_TASK DESCRIPTION_: Locate every line in the records below that contains the word "attendee", and copy each one.

_DATASET RECORDS_:
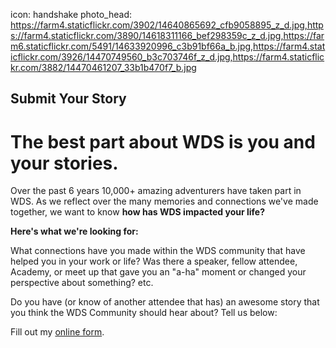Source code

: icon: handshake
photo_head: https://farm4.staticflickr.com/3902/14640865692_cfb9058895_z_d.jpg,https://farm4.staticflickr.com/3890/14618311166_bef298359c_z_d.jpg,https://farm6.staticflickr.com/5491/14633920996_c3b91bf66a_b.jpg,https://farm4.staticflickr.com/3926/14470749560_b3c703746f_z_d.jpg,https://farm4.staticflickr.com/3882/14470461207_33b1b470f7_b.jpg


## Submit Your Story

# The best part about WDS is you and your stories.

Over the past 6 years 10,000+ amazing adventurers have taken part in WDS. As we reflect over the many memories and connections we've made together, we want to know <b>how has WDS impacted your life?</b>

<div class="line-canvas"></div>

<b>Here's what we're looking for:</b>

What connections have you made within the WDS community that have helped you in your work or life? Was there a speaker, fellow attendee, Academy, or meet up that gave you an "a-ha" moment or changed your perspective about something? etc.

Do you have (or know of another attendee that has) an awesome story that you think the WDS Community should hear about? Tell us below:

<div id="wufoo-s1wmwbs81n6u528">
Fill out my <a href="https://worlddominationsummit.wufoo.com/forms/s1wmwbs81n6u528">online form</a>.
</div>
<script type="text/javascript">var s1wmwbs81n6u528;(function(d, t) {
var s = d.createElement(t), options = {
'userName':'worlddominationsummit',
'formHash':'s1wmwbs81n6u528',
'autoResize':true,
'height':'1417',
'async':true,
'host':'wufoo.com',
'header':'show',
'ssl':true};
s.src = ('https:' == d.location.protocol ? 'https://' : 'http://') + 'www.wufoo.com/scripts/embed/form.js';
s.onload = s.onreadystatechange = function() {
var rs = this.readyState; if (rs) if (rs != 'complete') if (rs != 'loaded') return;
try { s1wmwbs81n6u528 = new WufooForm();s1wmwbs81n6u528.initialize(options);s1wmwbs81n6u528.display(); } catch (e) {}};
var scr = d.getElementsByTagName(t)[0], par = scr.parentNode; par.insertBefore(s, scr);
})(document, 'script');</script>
* * *
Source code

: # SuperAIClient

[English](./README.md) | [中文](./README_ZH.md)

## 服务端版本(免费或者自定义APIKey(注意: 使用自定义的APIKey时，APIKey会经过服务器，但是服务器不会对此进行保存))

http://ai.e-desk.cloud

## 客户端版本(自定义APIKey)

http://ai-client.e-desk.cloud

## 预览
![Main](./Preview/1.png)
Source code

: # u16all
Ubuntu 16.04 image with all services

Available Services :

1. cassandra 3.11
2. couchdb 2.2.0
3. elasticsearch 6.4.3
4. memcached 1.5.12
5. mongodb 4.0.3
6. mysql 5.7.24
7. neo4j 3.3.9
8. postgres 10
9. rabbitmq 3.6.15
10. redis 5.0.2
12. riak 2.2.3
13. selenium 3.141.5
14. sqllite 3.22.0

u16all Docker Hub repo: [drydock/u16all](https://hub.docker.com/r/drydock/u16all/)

_EXPECTED ANSWER_:
What connections have you made within the WDS community that have helped you in your work or life? Was there a speaker, fellow attendee, Academy, or meet up that gave you an "a-ha" moment or changed your perspective about something? etc.
Do you have (or know of another attendee that has) an awesome story that you think the WDS Community should hear about? Tell us below:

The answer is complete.